Screening preferences for risk tables
Table 3 shows how many women preferred each screening frequency for each table. The right-hand column shows those who preferred the same frequency for all 4 tables. Comprising 37% of respondents, they most commonly wanted screening every year or every 3 y. We look first at the rows, and then the columns, asking how preferences varied across tables.

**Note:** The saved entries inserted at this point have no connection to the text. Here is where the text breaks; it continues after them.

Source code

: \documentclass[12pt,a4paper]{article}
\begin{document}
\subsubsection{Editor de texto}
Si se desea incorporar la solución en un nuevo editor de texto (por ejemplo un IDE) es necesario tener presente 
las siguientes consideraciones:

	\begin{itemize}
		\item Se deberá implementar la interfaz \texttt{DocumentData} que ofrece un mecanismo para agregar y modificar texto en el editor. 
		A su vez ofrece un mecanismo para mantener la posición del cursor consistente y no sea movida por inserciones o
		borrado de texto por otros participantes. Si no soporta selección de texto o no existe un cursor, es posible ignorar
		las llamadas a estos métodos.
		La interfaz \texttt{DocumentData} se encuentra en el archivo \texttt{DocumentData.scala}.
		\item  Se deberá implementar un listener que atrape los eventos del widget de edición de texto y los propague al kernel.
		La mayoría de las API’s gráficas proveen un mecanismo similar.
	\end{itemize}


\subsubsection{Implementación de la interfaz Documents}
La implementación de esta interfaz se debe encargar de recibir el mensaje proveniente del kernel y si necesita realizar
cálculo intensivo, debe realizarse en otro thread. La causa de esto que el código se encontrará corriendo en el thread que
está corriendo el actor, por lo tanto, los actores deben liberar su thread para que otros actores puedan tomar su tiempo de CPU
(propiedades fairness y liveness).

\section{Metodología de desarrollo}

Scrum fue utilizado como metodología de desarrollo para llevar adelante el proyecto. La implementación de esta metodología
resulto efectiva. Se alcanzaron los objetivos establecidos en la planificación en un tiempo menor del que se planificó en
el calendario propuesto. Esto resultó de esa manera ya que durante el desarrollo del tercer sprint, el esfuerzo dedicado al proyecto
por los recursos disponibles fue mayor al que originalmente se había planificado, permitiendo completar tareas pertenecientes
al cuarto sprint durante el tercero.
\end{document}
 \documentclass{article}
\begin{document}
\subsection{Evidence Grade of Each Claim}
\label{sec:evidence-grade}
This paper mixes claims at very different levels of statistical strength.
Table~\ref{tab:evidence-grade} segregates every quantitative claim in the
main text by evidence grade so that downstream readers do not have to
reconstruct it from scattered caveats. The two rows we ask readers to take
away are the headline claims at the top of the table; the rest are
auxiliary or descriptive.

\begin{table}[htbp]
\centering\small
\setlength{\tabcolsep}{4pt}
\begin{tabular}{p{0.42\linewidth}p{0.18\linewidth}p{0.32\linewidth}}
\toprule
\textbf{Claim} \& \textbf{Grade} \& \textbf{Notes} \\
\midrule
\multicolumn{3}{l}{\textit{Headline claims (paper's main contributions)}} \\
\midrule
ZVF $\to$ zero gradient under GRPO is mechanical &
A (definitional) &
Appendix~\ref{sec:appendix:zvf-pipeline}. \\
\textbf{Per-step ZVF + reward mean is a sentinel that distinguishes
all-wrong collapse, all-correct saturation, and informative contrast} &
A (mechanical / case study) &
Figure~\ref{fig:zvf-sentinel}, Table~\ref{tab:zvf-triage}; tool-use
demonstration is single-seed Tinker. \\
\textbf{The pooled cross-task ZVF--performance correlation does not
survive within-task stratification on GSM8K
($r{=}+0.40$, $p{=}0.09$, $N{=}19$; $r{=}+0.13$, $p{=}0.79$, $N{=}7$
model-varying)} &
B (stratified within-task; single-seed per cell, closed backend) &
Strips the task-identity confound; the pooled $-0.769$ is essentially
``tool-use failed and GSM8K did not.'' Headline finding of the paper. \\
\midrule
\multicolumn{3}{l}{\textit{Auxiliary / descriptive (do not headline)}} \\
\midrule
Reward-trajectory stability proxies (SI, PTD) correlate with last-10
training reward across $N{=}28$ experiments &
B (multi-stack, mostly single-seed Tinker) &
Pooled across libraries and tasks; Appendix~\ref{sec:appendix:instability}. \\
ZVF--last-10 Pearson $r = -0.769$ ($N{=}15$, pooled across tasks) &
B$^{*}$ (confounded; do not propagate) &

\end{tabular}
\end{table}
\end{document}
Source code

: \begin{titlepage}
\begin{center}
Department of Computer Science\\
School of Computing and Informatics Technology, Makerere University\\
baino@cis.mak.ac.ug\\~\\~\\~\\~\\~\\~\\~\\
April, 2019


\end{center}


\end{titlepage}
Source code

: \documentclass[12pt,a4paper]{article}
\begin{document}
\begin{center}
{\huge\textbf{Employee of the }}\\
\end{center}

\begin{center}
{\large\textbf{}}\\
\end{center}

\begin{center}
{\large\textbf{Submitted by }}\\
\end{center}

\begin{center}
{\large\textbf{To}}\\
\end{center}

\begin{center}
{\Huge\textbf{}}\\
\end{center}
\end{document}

At one extreme (top row), 8% of women never wanted screening, with an additional 4% to 9% not wanting it for specific risk tables (for a total that ranged from 12% [very low risk] to 17% [low risk]). At the other extreme (bottom row), 12% of women wanted annual screening for all 4 tables, with the total percentage ranging from 15% (low risk) to 39% (high risk). At least one-third of women wanted screening every 3 y for each table. However, those were somewhat different women, as only 14% wanted that frequency for all 4 tables. Few women (4%) wanted screening every 2 y for all 4 risk tables. The number of additional women wanting screening every 2 y ranged from 8% (high risk) to 32% (very low risk). For very low and low risk, there was roughly a unimodal preference for screening every 2 or 3 y. With medium and high risk, there was a bimodal preference for screening every year or every 3 y.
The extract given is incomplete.